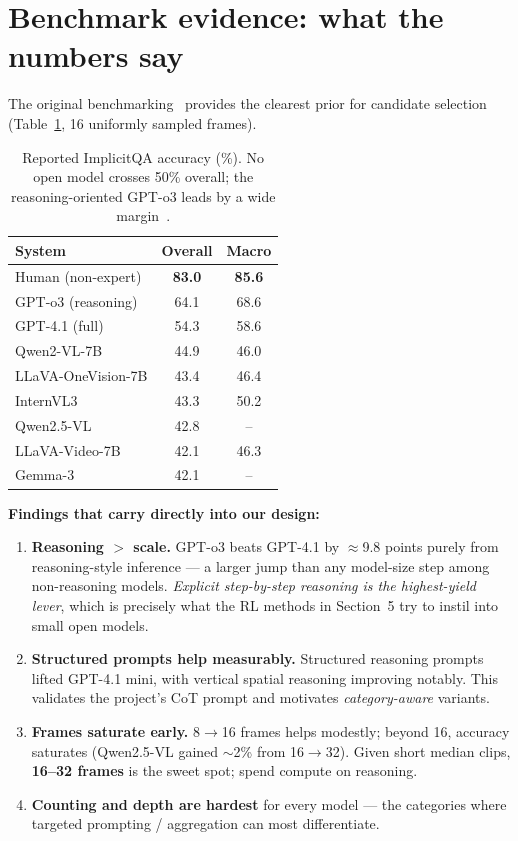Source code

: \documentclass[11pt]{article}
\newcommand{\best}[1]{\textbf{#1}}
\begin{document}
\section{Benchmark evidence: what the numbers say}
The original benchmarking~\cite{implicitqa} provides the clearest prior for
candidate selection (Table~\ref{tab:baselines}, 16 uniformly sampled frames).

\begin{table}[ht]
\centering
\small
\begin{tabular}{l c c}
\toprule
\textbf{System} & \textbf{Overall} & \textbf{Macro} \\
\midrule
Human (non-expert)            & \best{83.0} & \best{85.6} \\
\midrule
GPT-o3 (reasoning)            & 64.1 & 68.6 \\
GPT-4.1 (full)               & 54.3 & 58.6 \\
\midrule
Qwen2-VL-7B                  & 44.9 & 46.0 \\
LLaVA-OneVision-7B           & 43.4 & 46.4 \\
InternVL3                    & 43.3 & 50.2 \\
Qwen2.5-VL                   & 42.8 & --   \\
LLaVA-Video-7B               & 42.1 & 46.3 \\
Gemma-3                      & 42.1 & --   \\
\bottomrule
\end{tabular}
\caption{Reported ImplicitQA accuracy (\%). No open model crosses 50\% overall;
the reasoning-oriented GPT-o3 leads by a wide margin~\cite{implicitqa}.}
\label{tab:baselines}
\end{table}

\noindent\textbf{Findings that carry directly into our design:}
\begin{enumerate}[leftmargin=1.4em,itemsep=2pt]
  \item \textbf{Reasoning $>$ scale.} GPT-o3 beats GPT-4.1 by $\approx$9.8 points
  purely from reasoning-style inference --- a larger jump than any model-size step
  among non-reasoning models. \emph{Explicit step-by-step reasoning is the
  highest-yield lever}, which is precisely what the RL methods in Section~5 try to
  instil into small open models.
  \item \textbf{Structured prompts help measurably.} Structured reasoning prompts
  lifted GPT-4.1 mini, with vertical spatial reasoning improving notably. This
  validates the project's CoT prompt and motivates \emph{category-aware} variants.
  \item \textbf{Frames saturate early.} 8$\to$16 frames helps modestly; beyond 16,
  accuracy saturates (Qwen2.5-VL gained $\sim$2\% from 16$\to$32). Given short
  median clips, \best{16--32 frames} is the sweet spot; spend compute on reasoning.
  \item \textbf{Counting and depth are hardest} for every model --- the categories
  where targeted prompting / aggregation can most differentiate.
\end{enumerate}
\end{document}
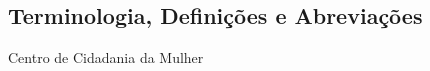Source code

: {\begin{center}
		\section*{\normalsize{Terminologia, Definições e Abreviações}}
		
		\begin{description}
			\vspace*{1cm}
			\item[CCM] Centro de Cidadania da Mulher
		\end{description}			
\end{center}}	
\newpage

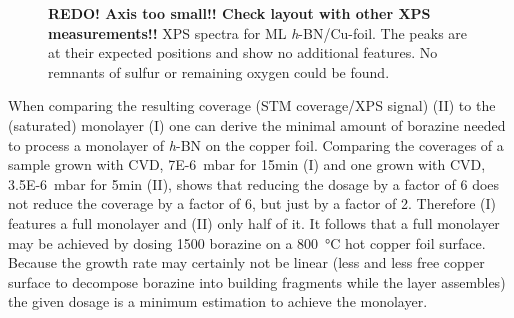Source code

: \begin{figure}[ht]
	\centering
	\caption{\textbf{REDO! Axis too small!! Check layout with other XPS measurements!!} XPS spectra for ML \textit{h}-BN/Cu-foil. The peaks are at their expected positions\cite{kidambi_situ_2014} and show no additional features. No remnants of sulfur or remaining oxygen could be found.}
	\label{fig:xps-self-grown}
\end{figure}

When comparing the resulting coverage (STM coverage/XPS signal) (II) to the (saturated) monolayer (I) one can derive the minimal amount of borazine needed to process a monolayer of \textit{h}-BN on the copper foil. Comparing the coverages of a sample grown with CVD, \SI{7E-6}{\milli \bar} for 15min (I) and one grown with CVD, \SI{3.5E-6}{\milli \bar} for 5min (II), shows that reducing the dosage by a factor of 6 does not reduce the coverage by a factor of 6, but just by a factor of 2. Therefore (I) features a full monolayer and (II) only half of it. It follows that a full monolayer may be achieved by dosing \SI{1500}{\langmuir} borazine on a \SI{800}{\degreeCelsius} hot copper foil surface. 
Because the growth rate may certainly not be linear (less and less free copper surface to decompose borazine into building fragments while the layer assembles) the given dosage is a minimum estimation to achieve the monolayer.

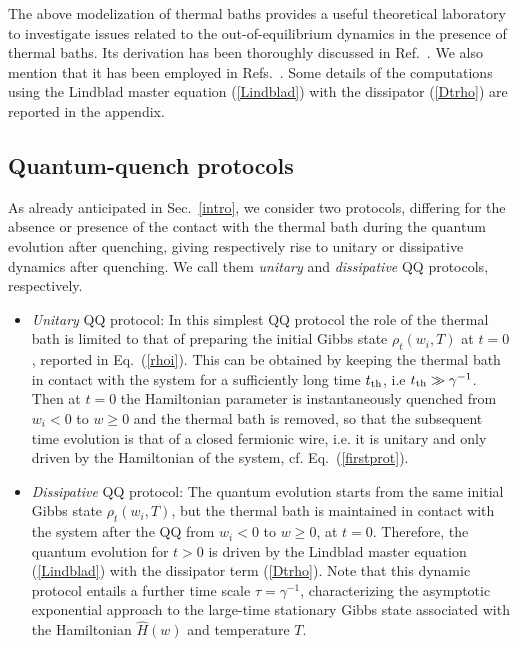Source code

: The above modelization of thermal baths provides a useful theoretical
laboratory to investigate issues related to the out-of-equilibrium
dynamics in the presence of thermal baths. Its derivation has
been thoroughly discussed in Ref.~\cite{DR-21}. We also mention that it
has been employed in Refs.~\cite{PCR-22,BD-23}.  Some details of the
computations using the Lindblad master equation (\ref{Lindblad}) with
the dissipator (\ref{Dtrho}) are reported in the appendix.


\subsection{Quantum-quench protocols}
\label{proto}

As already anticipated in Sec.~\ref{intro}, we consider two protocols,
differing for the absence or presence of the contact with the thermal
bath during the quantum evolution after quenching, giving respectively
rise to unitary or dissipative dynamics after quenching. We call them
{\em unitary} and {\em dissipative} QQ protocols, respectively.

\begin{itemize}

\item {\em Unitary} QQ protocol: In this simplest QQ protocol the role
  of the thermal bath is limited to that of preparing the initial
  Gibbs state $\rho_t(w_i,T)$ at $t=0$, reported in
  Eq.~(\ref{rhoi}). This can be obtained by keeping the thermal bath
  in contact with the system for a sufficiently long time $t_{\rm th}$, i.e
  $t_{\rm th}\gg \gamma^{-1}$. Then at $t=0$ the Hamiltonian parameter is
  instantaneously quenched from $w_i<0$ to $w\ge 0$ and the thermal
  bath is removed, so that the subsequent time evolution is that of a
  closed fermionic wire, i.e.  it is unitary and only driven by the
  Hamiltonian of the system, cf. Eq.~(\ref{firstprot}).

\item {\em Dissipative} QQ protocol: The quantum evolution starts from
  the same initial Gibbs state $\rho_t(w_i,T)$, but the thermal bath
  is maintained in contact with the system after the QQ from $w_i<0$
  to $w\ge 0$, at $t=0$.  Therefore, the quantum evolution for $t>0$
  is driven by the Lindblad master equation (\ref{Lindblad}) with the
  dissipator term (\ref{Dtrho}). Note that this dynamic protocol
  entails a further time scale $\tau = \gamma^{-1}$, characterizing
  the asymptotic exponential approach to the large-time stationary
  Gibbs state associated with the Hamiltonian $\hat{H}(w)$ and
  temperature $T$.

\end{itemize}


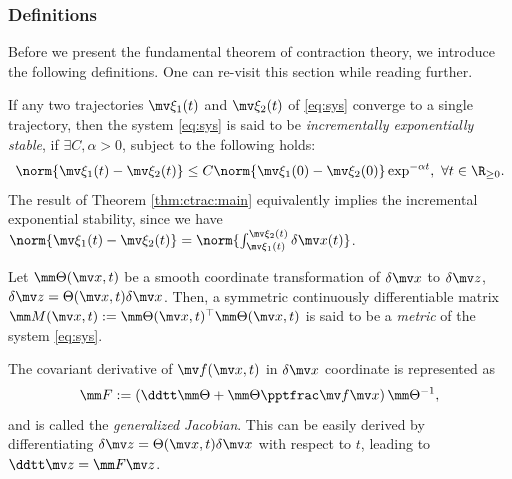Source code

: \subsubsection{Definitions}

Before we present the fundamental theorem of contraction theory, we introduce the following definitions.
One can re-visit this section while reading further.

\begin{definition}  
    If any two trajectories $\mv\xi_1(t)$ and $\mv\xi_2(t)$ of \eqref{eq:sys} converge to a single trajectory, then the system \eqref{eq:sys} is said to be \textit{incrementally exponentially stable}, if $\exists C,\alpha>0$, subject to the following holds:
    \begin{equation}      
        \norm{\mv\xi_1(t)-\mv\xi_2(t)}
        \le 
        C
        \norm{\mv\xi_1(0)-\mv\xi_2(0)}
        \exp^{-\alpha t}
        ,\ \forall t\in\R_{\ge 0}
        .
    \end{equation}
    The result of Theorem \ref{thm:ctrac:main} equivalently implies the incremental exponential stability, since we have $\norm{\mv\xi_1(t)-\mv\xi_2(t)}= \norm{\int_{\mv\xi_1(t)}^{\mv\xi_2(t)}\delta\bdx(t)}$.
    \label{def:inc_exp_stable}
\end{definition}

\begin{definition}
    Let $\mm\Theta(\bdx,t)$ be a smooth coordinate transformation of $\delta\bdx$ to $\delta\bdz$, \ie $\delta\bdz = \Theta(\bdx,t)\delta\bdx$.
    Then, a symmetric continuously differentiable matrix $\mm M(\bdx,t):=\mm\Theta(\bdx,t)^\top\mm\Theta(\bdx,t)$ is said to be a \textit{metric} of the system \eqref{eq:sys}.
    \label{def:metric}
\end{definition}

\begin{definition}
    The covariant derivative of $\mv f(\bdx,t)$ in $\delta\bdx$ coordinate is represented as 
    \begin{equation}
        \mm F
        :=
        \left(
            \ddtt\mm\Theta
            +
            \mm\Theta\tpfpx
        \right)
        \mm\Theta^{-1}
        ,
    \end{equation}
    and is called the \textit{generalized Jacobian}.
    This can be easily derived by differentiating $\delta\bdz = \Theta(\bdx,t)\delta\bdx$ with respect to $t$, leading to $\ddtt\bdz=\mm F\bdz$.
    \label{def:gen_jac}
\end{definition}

- - -

--- The problem ---
Every line that holds the word "description" should be copied from the listing.

--- Solution for this problem ---
		\begin{description}
		\end{description}			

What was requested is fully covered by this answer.